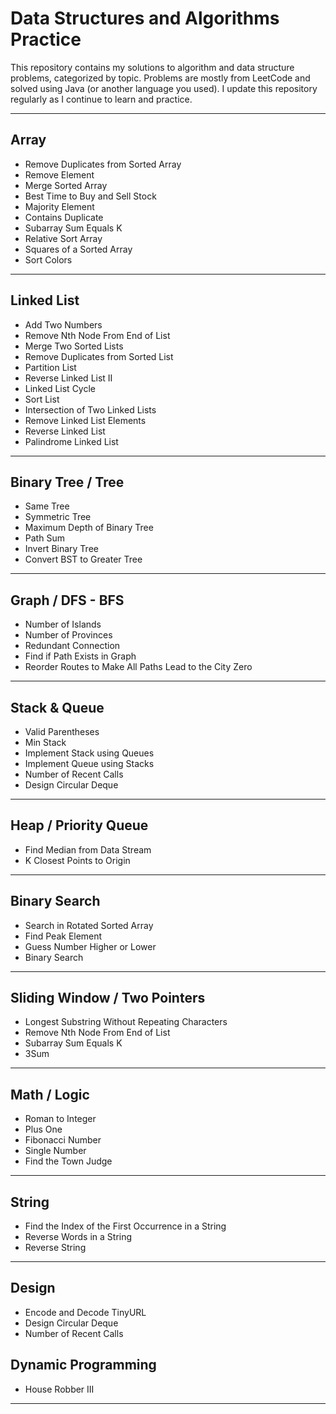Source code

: # Data Structures and Algorithms Practice

This repository contains my solutions to algorithm and data structure problems, categorized by topic. Problems are mostly from LeetCode and solved using Java (or another language you used). I update this repository regularly as I continue to learn and practice.

---

## Array

- Remove Duplicates from Sorted Array  
- Remove Element  
- Merge Sorted Array  
- Best Time to Buy and Sell Stock  
- Majority Element  
- Contains Duplicate  
- Subarray Sum Equals K  
- Relative Sort Array  
- Squares of a Sorted Array  
- Sort Colors  

---

## Linked List

- Add Two Numbers  
- Remove Nth Node From End of List  
- Merge Two Sorted Lists  
- Remove Duplicates from Sorted List  
- Partition List  
- Reverse Linked List II  
- Linked List Cycle  
- Sort List  
- Intersection of Two Linked Lists  
- Remove Linked List Elements  
- Reverse Linked List  
- Palindrome Linked List  

---

## Binary Tree / Tree

- Same Tree  
- Symmetric Tree  
- Maximum Depth of Binary Tree  
- Path Sum  
- Invert Binary Tree  
- Convert BST to Greater Tree  

---

## Graph / DFS - BFS

- Number of Islands  
- Number of Provinces  
- Redundant Connection  
- Find if Path Exists in Graph  
- Reorder Routes to Make All Paths Lead to the City Zero  

---

## Stack & Queue

- Valid Parentheses  
- Min Stack  
- Implement Stack using Queues  
- Implement Queue using Stacks  
- Number of Recent Calls  
- Design Circular Deque  

---

## Heap / Priority Queue

- Find Median from Data Stream  
- K Closest Points to Origin  

---

## Binary Search

- Search in Rotated Sorted Array  
- Find Peak Element  
- Guess Number Higher or Lower  
- Binary Search  

---

## Sliding Window / Two Pointers

- Longest Substring Without Repeating Characters  
- Remove Nth Node From End of List  
- Subarray Sum Equals K  
- 3Sum  

---

## Math / Logic

- Roman to Integer  
- Plus One  
- Fibonacci Number  
- Single Number  
- Find the Town Judge  

---

## String

- Find the Index of the First Occurrence in a String  
- Reverse Words in a String  
- Reverse String  

---

## Design

- Encode and Decode TinyURL  
- Design Circular Deque  
- Number of Recent Calls  



## Dynamic Programming

- House Robber III  

---

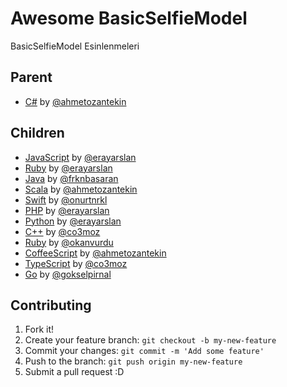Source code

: Awesome BasicSelfieModel
==============

BasicSelfieModel Esinlenmeleri

## Parent

  - [C#](https://github.com/ahmetozantekin/BasicSelfieModel) by [@ahmetozantekin](https://github.com/ahmetozantekin)

## Children
  
  - [JavaScript](https://github.com/erayarslan/BasicSelfieModel-JavaScript) by [@erayarslan](https://github.com/erayarslan)
  - [Ruby](https://github.com/erayarslan/BasicSelfieModel-Ruby) by [@erayarslan](https://github.com/erayarslan)
  - [Java](https://github.com/frknbasaran/BasicSelfieModel-java) by [@frknbasaran](https://github.com/frknbasaran)
  - [Scala](https://github.com/ahmetozantekin/BasicSelfieModel-scala) by [@ahmetozantekin](https://github.com/ahmetozantekin)
  - [Swift](https://github.com/onurtnrkl/BasicSelfieModel-Swift) by [@onurtnrkl](https://github.com/onurtnrkl)
  - [PHP](https://github.com/erayarslan/BasicSelfieModel-PHP) by [@erayarslan](https://github.com/erayarslan)
  - [Python](https://github.com/erayarslan/BasicSelfieModel-Python) by [@erayarslan](https://github.com/erayarslan)
  - [C++](https://github.com/co3moz/BasicSelfieModel-cpp) by [@co3moz](https://github.com/co3moz)
  - [Ruby](https://github.com/okanvurdu/BasicSelfieModel-rb) by [@okanvurdu](https://github.com/okanvurdu)
  - [CoffeeScript](https://github.com/ahmetozantekin/BasicSelfieModel-coffeescript) by [@ahmetozantekin](https://github.com/ahmetozantekin)
  - [TypeScript](https://github.com/co3moz/BasicSelfieModel-Typescript) by [@co3moz](https://github.com/co3moz)
  - [Go](https://github.com/gokselpirnal/BasicSelfieModel-Go) by [@gokselpirnal](https://github.com/gokselpirnal)

## Contributing

1. Fork it!
2. Create your feature branch: `git checkout -b my-new-feature`
3. Commit your changes: `git commit -m 'Add some feature'`
4. Push to the branch: `git push origin my-new-feature`
5. Submit a pull request :D
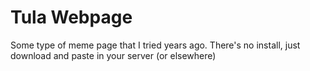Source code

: # Tula Webpage

Some type of meme page that I tried years ago. There's no install, just download and paste in your server (or elsewhere)
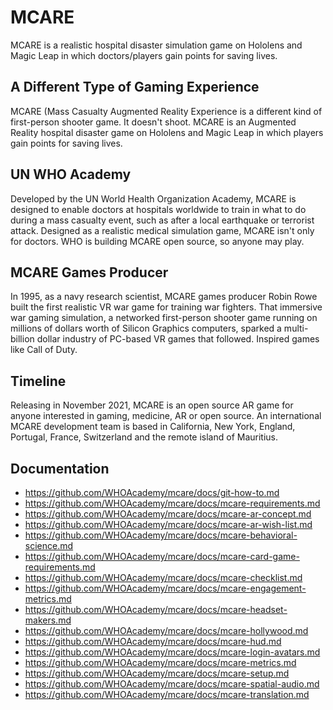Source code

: # MCARE

MCARE is a realistic hospital disaster simulation game on Hololens and Magic Leap in which doctors/players gain points for saving lives. 

## A Different Type of Gaming Experience

MCARE (Mass Casualty Augmented Reality Experience is a different kind of first-person shooter game. It doesn't shoot. MCARE is an Augmented Reality hospital disaster game on Hololens and Magic Leap in which players gain points for saving lives.

## UN WHO Academy

Developed by the UN World Health Organization Academy, MCARE is designed to enable doctors at hospitals worldwide to train in what to do during a mass casualty event, such as after a local earthquake or terrorist attack. Designed as a realistic medical simulation game, MCARE isn't only for doctors. WHO is building MCARE open source, so anyone may play.

## MCARE Games Producer

In 1995, as a navy research scientist, MCARE games producer Robin Rowe built the first realistic VR war game for training war fighters. That immersive war gaming simulation, a networked first-person shooter game running on millions of dollars worth of Silicon Graphics computers, sparked a multi-billion dollar industry of PC-based VR games that followed. Inspired games like Call of Duty.

## Timeline

Releasing in November 2021, MCARE is an open source AR game for anyone interested in gaming, medicine, AR or open source. An international MCARE development team is based in California, New York, England, Portugal, France, Switzerland and the remote island of Mauritius.

## Documentation

* https://github.com/WHOAcademy/mcare/docs/git-how-to.md
* https://github.com/WHOAcademy/mcare/docs/mcare-requirements.md
* https://github.com/WHOAcademy/mcare/docs/mcare-ar-concept.md
* https://github.com/WHOAcademy/mcare/docs/mcare-ar-wish-list.md
* https://github.com/WHOAcademy/mcare/docs/mcare-behavioral-science.md
* https://github.com/WHOAcademy/mcare/docs/mcare-card-game-requirements.md
* https://github.com/WHOAcademy/mcare/docs/mcare-checklist.md
* https://github.com/WHOAcademy/mcare/docs/mcare-engagement-metrics.md
* https://github.com/WHOAcademy/mcare/docs/mcare-headset-makers.md
* https://github.com/WHOAcademy/mcare/docs/mcare-hollywood.md
* https://github.com/WHOAcademy/mcare/docs/mcare-hud.md
* https://github.com/WHOAcademy/mcare/docs/mcare-login-avatars.md
* https://github.com/WHOAcademy/mcare/docs/mcare-metrics.md
* https://github.com/WHOAcademy/mcare/docs/mcare-setup.md
* https://github.com/WHOAcademy/mcare/docs/mcare-spatial-audio.md
* https://github.com/WHOAcademy/mcare/docs/mcare-translation.md
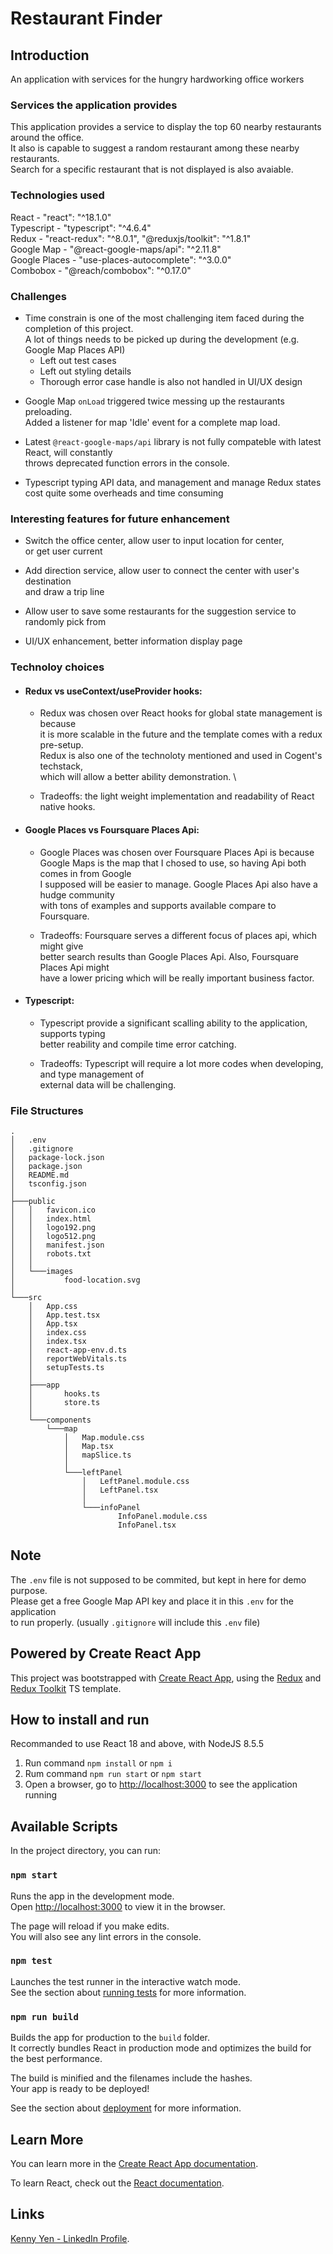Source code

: # Restaurant Finder

## Introduction

An application with services for the hungry hardworking office workers

### Services the application provides

This application provides a service to display the top 60 nearby restaurants around the office. \
It also is capable to suggest a random restaurant among these nearby restaurants. \
Search for a specific restaurant that is not displayed is also avaiable.

### Technologies used

React - "react": "^18.1.0" \
Typescript - "typescript": "^4.6.4" \
Redux - "react-redux": "^8.0.1", "@reduxjs/toolkit": "^1.8.1" \
Google Map - "@react-google-maps/api": "^2.11.8" \
Google Places - "use-places-autocomplete": "^3.0.0" \
Combobox - "@reach/combobox": "^0.17.0"

### Challenges

- Time constrain is one of the most challenging item faced during the completion of this project. \
  A lot of things needs to be picked up during the development (e.g. Google Map Places API)
  - Left out test cases
  - Left out styling details
  * Thorough error case handle is also not handled in UI/UX design

* Google Map `onLoad` triggered twice messing up the restaurants preloading. \
  Added a listener for map 'Idle' event for a complete map load.

* Latest `@react-google-maps/api` library is not fully compateble with latest React, will constantly \
  throws deprecated function errors in the console.

* Typescript typing API data, and management and manage Redux states cost quite some overheads and time consuming

### Interesting features for future enhancement

- Switch the office center, allow user to input location for center, \
  or get user current

- Add direction service, allow user to connect the center with user's destination \
  and draw a trip line

* Allow user to save some restaurants for the suggestion service to randomly pick from

- UI/UX enhancement, better information display page

### Technoloy choices

- #### Redux vs useContext/useProvider hooks:

  - Redux was chosen over React hooks for global state management is because \
    it is more scalable in the future and the template comes with a redux pre-setup. \
    Redux is also one of the technoloty mentioned and used in Cogent's techstack, \
    which will allow a better ability demonstration. \

  - Tradeoffs: the light weight implementation and readability of React native hooks.

* #### Google Places vs Foursquare Places Api:

  - Google Places was chosen over Foursquare Places Api is because \
    Google Maps is the map that I chosed to use, so having Api both comes in from Google \
    I supposed will be easier to manage. Google Places Api also have a hudge community \
    with tons of examples and supports available compare to Foursquare.

  - Tradeoffs: Foursquare serves a different focus of places api, which might give \
    better search results than Google Places Api. Also, Foursquare Places Api might \
    have a lower pricing which will be really important business factor.

* #### Typescript:

  - Typescript provide a significant scalling ability to the application, supports typing \
    better reability and compile time error catching.

  - Tradeoffs: Typescript will require a lot more codes when developing, and type management of \
    external data will be challenging.

### File Structures

    .
    │   .env
    │   .gitignore
    │   package-lock.json
    │   package.json
    │   README.md
    │   tsconfig.json
    │
    ├───public
    │   │   favicon.ico
    │   │   index.html
    │   │   logo192.png
    │   │   logo512.png
    │   │   manifest.json
    │   │   robots.txt
    │   │
    │   └───images
    │           food-location.svg
    │
    └───src
        │   App.css
        │   App.test.tsx
        │   App.tsx
        │   index.css
        │   index.tsx
        │   react-app-env.d.ts
        │   reportWebVitals.ts
        │   setupTests.ts
        │
        ├───app
        │       hooks.ts
        │       store.ts
        │
        └───components
            └───map
                │   Map.module.css
                │   Map.tsx
                │   mapSlice.ts
                │
                └───leftPanel
                    │   LeftPanel.module.css
                    │   LeftPanel.tsx
                    │
                    └───infoPanel
                            InfoPanel.module.css
                            InfoPanel.tsx

## Note

The `.env` file is not supposed to be commited, but kept in here for demo purpose. \
Please get a free Google Map API key and place it in this `.env` for the application \
to run properly. (usually `.gitignore` will include this `.env` file)

## Powered by Create React App

This project was bootstrapped with [Create React App](https://github.com/facebook/create-react-app), using the [Redux](https://redux.js.org/) and [Redux Toolkit](https://redux-toolkit.js.org/) TS template.

## How to install and run

Recommanded to use React 18 and above, with NodeJS 8.5.5

1. Run command `npm install` or `npm i`
2. Rum command `npm run start` or `npm start`
3. Open a browser, go to [http://localhost:3000](http://localhost:3000) to see the application running

## Available Scripts

In the project directory, you can run:

### `npm start`

Runs the app in the development mode.\
Open [http://localhost:3000](http://localhost:3000) to view it in the browser.

The page will reload if you make edits.\
You will also see any lint errors in the console.

### `npm test`

Launches the test runner in the interactive watch mode.\
See the section about [running tests](https://facebook.github.io/create-react-app/docs/running-tests) for more information.

### `npm run build`

Builds the app for production to the `build` folder.\
It correctly bundles React in production mode and optimizes the build for the best performance.

The build is minified and the filenames include the hashes.\
Your app is ready to be deployed!

See the section about [deployment](https://facebook.github.io/create-react-app/docs/deployment) for more information.

## Learn More

You can learn more in the [Create React App documentation](https://facebook.github.io/create-react-app/docs/getting-started).

To learn React, check out the [React documentation](https://reactjs.org/).

## Links

[Kenny Yen - LinkedIn Profile](https://www.linkedin.com/in/kenny-yen-22887451/).
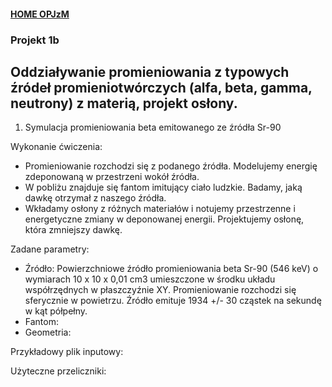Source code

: #### [HOME OPJzM](https://agnieszkamucha.github.io/OPJzM/)

### Projekt 1b
## Oddziaływanie promieniowania z typowych źródeł promieniotwórczych (alfa, beta, gamma, neutrony) z materią, projekt osłony.

1. Symulacja promieniowania beta emitowanego ze źródła Sr-90 

Wykonanie ćwiczenia:
- Promieniowanie rozchodzi się z podanego źródła. Modelujemy energię zdeponowaną w przestrzeni wokół źródła. 
- W pobliżu znajduje się fantom imitujący ciało ludzkie. Badamy, jaką dawkę otrzymał z naszego źródła.
- Wkładamy osłony z różnych materiałów i  notujemy przestrzenne i energetyczne zmiany w deponowanej energii. Projektujemy osłonę, która zmniejszy dawkę.

Zadane parametry:
- Źródło: Powierzchniowe źródło promieniowania beta Sr-90 (546 keV) o wymiarach 10 x 10 x 0,01 cm3 umieszczone w środku układu współrzędnych w płaszczyźnie XY. Promieniowanie rozchodzi się sferycznie w powietrzu. Źródło emituje 1934 +/- 30 cząstek na sekundę w kąt półpełny.
- Fantom:
- Geometria:

Przykładowy plik inputowy:

Użyteczne przeliczniki: 
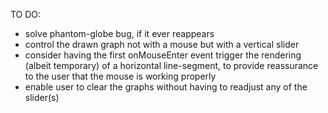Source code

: TO DO:
* solve phantom-globe bug, if it ever reappears
* control the drawn graph not with a mouse but with a vertical slider
* consider having the first onMouseEnter event trigger the rendering (albeit temporary) of a horizontal line-segment, to provide reassurance to the user that the mouse is working properly
* enable user to clear the graphs without having to readjust any of the slider(s)
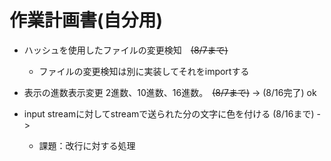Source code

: # 作業計画書(自分用)

- ハッシュを使用したファイルの変更検知　~~(8/7まで)~~
  - ファイルの変更検知は別に実装してそれをimportする

- 表示の進数表示変更 2進数、10進数、16進数。　~~(8/7まで)~~ -> (8/16完了) ok

- input streamに対してstreamで送られた分の文字に色を付ける (8/16まで) -> 

  - 課題：改行に対する処理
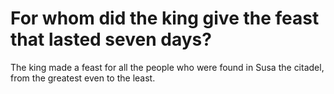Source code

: # For whom did the king give the feast that lasted seven days?

The king made a feast for all the people who were found in Susa the citadel, from the greatest even to the least.
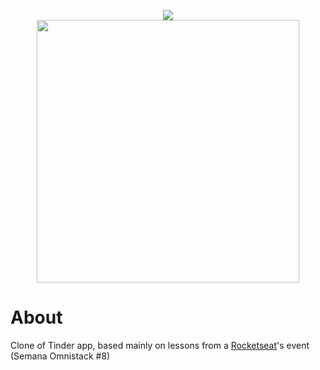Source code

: <p align="center">
  <img src="https://github.com/ricsonl/omnistack8-Tindi/blob/master/readmefiles/logo%403x.png" /> <br>
  <img height="420" src="https://github.com/ricsonl/omnistack8-Tindi/blob/master/readmefiles/tindi-preview.gif" />
</p>

# About

Clone of Tinder app, based mainly on lessons from a [Rocketseat](https://rocketseat.com.br/")'s event (Semana Omnistack #8)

● ● ● ●

__What the task requires__
The expected output is each line of the records above that includes the word "gitignore".

__Solution below__
    │   .gitignore
to run properly. (usually `.gitignore` will include this `.env` file)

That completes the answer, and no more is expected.